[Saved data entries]
- - -

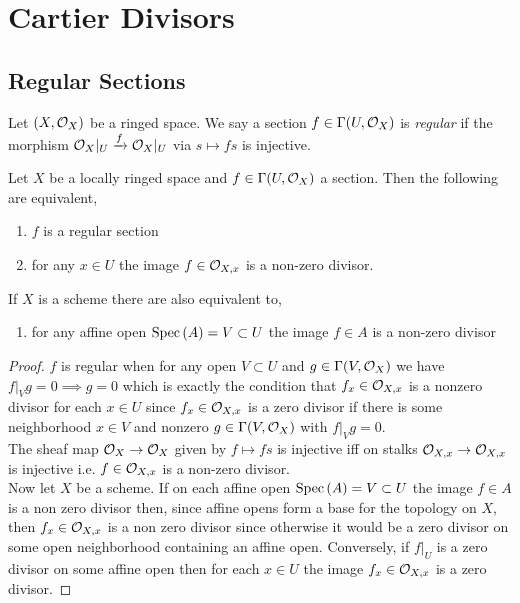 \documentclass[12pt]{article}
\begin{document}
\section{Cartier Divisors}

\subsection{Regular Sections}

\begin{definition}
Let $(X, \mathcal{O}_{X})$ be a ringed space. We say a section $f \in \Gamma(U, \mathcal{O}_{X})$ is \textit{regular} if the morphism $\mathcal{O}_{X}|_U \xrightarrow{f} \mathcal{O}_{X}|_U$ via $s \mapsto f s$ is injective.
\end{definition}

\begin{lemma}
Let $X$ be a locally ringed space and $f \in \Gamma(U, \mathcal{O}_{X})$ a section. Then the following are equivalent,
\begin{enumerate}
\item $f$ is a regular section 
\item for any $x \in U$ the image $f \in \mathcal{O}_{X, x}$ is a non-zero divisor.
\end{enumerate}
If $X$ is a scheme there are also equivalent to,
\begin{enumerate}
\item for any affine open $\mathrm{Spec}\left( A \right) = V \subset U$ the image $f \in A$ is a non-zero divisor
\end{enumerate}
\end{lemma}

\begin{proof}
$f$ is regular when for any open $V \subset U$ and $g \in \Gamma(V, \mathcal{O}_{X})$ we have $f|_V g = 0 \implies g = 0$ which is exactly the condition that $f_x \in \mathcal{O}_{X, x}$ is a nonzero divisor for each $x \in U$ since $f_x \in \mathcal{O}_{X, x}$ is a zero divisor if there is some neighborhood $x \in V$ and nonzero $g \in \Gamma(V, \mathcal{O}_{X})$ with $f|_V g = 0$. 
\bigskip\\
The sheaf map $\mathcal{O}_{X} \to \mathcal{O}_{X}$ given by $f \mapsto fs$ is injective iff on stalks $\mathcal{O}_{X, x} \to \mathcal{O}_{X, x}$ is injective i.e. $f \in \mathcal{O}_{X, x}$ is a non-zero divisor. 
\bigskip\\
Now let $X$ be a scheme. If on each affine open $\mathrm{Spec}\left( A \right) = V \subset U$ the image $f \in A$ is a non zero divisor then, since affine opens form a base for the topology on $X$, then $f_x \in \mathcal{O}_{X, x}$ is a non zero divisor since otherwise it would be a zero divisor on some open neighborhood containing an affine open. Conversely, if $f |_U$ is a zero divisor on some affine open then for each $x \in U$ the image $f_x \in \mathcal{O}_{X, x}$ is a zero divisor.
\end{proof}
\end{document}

- - -

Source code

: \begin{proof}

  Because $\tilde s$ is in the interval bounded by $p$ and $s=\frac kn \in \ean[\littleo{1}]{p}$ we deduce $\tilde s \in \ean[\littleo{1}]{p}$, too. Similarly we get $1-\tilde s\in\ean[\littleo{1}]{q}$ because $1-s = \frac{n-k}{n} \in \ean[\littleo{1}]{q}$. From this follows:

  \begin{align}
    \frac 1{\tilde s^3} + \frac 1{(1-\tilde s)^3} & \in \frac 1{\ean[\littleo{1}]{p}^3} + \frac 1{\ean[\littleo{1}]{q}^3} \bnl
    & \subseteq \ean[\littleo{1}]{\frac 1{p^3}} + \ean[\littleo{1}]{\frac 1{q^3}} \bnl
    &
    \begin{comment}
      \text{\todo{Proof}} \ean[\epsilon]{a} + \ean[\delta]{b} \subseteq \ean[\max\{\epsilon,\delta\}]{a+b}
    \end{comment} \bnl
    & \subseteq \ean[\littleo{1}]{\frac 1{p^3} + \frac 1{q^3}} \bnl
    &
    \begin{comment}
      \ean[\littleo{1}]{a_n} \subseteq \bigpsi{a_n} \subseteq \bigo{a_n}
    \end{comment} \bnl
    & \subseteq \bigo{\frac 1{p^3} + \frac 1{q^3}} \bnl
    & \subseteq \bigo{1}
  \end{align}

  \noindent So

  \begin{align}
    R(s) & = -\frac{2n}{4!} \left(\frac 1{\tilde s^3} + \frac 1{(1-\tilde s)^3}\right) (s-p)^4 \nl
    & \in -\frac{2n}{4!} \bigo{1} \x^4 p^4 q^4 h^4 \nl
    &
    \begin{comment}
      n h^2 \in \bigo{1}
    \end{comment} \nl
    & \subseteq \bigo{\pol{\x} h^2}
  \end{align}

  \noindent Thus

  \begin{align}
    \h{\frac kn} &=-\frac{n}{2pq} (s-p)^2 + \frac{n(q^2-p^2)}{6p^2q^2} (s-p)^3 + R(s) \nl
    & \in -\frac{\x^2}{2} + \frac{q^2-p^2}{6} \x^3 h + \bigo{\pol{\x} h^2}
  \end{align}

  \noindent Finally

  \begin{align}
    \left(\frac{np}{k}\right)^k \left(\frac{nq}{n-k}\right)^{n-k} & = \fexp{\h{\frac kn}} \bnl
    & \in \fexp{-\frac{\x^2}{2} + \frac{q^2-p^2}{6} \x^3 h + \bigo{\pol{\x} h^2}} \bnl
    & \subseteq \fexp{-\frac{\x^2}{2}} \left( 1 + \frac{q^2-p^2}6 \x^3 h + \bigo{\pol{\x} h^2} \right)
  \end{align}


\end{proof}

- - -

**Exercise objective:** If a line in the data above holds the string "ringed", report that line.

**Result below:**
Let $(X, \mathcal{O}_{X})$ be a ringed space. We say a section $f \in \Gamma(U, \mathcal{O}_{X})$ is \textit{regular} if the morphism $\mathcal{O}_{X}|_U \xrightarrow{f} \mathcal{O}_{X}|_U$ via $s \mapsto f s$ is injective.
Let $X$ be a locally ringed space and $f \in \Gamma(U, \mathcal{O}_{X})$ a section. Then the following are equivalent,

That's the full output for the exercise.